__PROMPT__. Each record should be written out exactly as it stands.

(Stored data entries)
....

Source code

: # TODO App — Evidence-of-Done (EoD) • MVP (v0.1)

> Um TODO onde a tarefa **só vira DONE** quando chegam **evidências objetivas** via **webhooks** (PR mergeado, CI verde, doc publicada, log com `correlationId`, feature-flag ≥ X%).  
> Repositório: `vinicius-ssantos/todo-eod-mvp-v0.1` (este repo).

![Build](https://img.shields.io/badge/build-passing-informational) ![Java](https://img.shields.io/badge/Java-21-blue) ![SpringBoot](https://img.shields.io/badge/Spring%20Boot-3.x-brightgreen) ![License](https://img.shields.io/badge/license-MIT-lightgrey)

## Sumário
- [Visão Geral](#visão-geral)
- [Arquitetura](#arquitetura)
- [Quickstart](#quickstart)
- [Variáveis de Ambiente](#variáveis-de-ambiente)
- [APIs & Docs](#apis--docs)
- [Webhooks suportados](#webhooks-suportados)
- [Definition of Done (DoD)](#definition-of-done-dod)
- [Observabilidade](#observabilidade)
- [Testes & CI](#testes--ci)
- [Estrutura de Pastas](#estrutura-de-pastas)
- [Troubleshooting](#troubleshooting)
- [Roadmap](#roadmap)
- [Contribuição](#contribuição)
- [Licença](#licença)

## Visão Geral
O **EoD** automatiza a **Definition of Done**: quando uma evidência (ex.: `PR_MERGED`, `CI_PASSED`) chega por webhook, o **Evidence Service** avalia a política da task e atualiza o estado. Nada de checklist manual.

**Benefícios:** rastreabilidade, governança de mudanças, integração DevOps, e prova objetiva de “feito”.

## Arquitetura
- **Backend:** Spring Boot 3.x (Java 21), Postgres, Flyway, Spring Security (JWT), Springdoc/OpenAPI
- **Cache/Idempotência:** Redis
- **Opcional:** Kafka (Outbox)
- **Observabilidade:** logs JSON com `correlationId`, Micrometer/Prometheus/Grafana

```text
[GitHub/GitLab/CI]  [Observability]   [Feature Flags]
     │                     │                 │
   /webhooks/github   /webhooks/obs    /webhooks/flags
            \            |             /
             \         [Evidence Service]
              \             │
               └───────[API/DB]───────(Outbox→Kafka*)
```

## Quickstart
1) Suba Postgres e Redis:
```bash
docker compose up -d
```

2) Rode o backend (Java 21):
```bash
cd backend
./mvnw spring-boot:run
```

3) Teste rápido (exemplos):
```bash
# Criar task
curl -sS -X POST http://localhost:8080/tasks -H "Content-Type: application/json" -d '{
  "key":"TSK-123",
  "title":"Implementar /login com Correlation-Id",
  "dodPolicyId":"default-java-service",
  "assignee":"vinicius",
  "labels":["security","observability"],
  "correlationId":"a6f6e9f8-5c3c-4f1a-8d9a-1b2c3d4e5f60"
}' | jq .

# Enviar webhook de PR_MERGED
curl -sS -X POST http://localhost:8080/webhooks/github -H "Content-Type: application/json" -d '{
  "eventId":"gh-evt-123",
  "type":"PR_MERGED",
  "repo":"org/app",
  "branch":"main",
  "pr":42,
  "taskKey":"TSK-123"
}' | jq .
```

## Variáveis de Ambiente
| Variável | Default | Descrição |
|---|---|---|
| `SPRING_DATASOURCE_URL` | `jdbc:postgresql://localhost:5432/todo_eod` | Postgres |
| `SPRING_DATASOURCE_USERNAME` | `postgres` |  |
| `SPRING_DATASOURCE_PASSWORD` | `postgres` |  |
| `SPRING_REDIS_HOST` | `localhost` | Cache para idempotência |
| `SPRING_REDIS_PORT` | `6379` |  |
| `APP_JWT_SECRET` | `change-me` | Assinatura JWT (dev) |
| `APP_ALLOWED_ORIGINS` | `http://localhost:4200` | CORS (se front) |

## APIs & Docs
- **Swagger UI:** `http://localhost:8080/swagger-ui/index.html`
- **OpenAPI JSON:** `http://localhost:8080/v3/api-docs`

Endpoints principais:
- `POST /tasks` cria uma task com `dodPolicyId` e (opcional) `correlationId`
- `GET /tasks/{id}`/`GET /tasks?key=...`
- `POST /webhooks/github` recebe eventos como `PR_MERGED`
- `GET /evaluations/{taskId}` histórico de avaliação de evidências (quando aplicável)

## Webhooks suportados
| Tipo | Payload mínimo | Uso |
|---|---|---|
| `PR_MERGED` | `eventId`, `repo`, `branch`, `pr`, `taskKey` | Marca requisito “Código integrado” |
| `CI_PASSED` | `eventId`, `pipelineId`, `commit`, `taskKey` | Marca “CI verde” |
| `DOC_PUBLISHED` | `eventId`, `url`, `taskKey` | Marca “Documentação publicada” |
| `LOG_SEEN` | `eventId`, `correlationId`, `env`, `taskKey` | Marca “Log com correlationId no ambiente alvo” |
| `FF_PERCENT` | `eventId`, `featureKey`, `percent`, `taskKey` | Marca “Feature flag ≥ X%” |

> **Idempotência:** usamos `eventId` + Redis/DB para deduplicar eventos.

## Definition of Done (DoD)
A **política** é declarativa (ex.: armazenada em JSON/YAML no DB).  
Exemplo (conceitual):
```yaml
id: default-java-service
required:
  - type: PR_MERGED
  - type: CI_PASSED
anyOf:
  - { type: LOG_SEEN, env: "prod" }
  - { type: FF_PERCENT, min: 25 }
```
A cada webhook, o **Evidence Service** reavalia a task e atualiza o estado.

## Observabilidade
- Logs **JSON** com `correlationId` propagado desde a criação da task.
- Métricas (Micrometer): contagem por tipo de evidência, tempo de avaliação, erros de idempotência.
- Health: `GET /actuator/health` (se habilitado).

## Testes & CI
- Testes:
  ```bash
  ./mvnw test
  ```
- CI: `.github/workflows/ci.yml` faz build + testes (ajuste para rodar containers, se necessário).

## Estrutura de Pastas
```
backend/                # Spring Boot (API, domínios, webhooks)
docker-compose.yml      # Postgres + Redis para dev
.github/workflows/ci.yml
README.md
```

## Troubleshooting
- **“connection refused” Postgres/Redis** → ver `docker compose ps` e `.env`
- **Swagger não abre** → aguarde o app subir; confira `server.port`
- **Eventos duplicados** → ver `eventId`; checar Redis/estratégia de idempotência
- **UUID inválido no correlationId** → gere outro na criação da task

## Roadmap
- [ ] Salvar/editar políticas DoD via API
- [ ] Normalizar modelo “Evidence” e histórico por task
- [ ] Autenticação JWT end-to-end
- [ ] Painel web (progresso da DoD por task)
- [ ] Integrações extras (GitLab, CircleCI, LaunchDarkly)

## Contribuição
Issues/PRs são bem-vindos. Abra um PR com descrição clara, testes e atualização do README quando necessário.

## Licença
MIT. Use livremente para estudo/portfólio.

....

__ANSWER TO THIS PROBLEM__.
Source code

: # TODO App — Evidence-of-Done (EoD) • MVP (v0.1)

> Um TODO onde a tarefa **só vira DONE** quando chegam **evidências objetivas** via **webhooks** (PR mergeado, CI verde, doc publicada, log com `correlationId`, feature-flag ≥ X%).  
> Repositório: `vinicius-ssantos/todo-eod-mvp-v0.1` (este repo).

![Build](https://img.shields.io/badge/build-passing-informational) ![Java](https://img.shields.io/badge/Java-21-blue) ![SpringBoot](https://img.shields.io/badge/Spring%20Boot-3.x-brightgreen) ![License](https://img.shields.io/badge/license-MIT-lightgrey)

## Sumário
- [Visão Geral](#visão-geral)
- [Arquitetura](#arquitetura)
- [Quickstart](#quickstart)
- [Variáveis de Ambiente](#variáveis-de-ambiente)
- [APIs & Docs](#apis--docs)
- [Webhooks suportados](#webhooks-suportados)
- [Definition of Done (DoD)](#definition-of-done-dod)
- [Observabilidade](#observabilidade)
- [Testes & CI](#testes--ci)
- [Estrutura de Pastas](#estrutura-de-pastas)
- [Troubleshooting](#troubleshooting)
- [Roadmap](#roadmap)
- [Contribuição](#contribuição)
- [Licença](#licença)

## Visão Geral
O **EoD** automatiza a **Definition of Done**: quando uma evidência (ex.: `PR_MERGED`, `CI_PASSED`) chega por webhook, o **Evidence Service** avalia a política da task e atualiza o estado. Nada de checklist manual.

**Benefícios:** rastreabilidade, governança de mudanças, integração DevOps, e prova objetiva de “feito”.

## Arquitetura
- **Backend:** Spring Boot 3.x (Java 21), Postgres, Flyway, Spring Security (JWT), Springdoc/OpenAPI
- **Cache/Idempotência:** Redis
- **Opcional:** Kafka (Outbox)
- **Observabilidade:** logs JSON com `correlationId`, Micrometer/Prometheus/Grafana

```text
[GitHub/GitLab/CI]  [Observability]   [Feature Flags]
     │                     │                 │
   /webhooks/github   /webhooks/obs    /webhooks/flags
            \            |             /
             \         [Evidence Service]
              \             │
               └───────[API/DB]───────(Outbox→Kafka*)
```

## Quickstart
1) Suba Postgres e Redis:
```bash
docker compose up -d
```

2) Rode o backend (Java 21):
```bash
cd backend
./mvnw spring-boot:run
```

3) Teste rápido (exemplos):
```bash
# Criar task
curl -sS -X POST http://localhost:8080/tasks -H "Content-Type: application/json" -d '{
  "key":"TSK-123",
  "title":"Implementar /login com Correlation-Id",
  "dodPolicyId":"default-java-service",
  "assignee":"vinicius",
  "labels":["security","observability"],
  "correlationId":"a6f6e9f8-5c3c-4f1a-8d9a-1b2c3d4e5f60"
}' | jq .

# Enviar webhook de PR_MERGED
curl -sS -X POST http://localhost:8080/webhooks/github -H "Content-Type: application/json" -d '{
  "eventId":"gh-evt-123",
  "type":"PR_MERGED",
  "repo":"org/app",
  "branch":"main",
  "pr":42,
  "taskKey":"TSK-123"
}' | jq .
```

## Variáveis de Ambiente
| Variável | Default | Descrição |
|---|---|---|
| `SPRING_DATASOURCE_URL` | `jdbc:postgresql://localhost:5432/todo_eod` | Postgres |
| `SPRING_DATASOURCE_USERNAME` | `postgres` |  |
| `SPRING_DATASOURCE_PASSWORD` | `postgres` |  |
| `SPRING_REDIS_HOST` | `localhost` | Cache para idempotência |
| `SPRING_REDIS_PORT` | `6379` |  |
| `APP_JWT_SECRET` | `change-me` | Assinatura JWT (dev) |
| `APP_ALLOWED_ORIGINS` | `http://localhost:4200` | CORS (se front) |

## APIs & Docs
- **Swagger UI:** `http://localhost:8080/swagger-ui/index.html`
- **OpenAPI JSON:** `http://localhost:8080/v3/api-docs`

Endpoints principais:
- `POST /tasks` cria uma task com `dodPolicyId` e (opcional) `correlationId`
- `GET /tasks/{id}`/`GET /tasks?key=...`
- `POST /webhooks/github` recebe eventos como `PR_MERGED`
- `GET /evaluations/{taskId}` histórico de avaliação de evidências (quando aplicável)

## Webhooks suportados
| Tipo | Payload mínimo | Uso |
|---|---|---|
| `PR_MERGED` | `eventId`, `repo`, `branch`, `pr`, `taskKey` | Marca requisito “Código integrado” |
| `CI_PASSED` | `eventId`, `pipelineId`, `commit`, `taskKey` | Marca “CI verde” |
| `DOC_PUBLISHED` | `eventId`, `url`, `taskKey` | Marca “Documentação publicada” |
| `LOG_SEEN` | `eventId`, `correlationId`, `env`, `taskKey` | Marca “Log com correlationId no ambiente alvo” |
| `FF_PERCENT` | `eventId`, `featureKey`, `percent`, `taskKey` | Marca “Feature flag ≥ X%” |

> **Idempotência:** usamos `eventId` + Redis/DB para deduplicar eventos.

## Definition of Done (DoD)
A **política** é declarativa (ex.: armazenada em JSON/YAML no DB).  
Exemplo (conceitual):
```yaml
id: default-java-service
required:
  - type: PR_MERGED
  - type: CI_PASSED
anyOf:
  - { type: LOG_SEEN, env: "prod" }
  - { type: FF_PERCENT, min: 25 }
```
A cada webhook, o **Evidence Service** reavalia a task e atualiza o estado.

## Observabilidade
- Logs **JSON** com `correlationId` propagado desde a criação da task.
- Métricas (Micrometer): contagem por tipo de evidência, tempo de avaliação, erros de idempotência.
- Health: `GET /actuator/health` (se habilitado).

## Testes & CI
- Testes:
  ```bash
  ./mvnw test
  ```
- CI: `.github/workflows/ci.yml` faz build + testes (ajuste para rodar containers, se necessário).

## Estrutura de Pastas
```
backend/                # Spring Boot (API, domínios, webhooks)
docker-compose.yml      # Postgres + Redis para dev
.github/workflows/ci.yml
README.md
```

## Troubleshooting
- **“connection refused” Postgres/Redis** → ver `docker compose ps` e `.env`
- **Swagger não abre** → aguarde o app subir; confira `server.port`
- **Eventos duplicados** → ver `eventId`; checar Redis/estratégia de idempotência
- **UUID inválido no correlationId** → gere outro na criação da task

## Roadmap
- [ ] Salvar/editar políticas DoD via API
- [ ] Normalizar modelo “Evidence” e histórico por task
- [ ] Autenticação JWT end-to-end
- [ ] Painel web (progresso da DoD por task)
- [ ] Integrações extras (GitLab, CircleCI, LaunchDarkly)

## Contribuição
Issues/PRs são bem-vindos. Abra um PR com descrição clara, testes e atualização do README quando necessário.

## Licença
MIT. Use livremente para estudo/portfólio.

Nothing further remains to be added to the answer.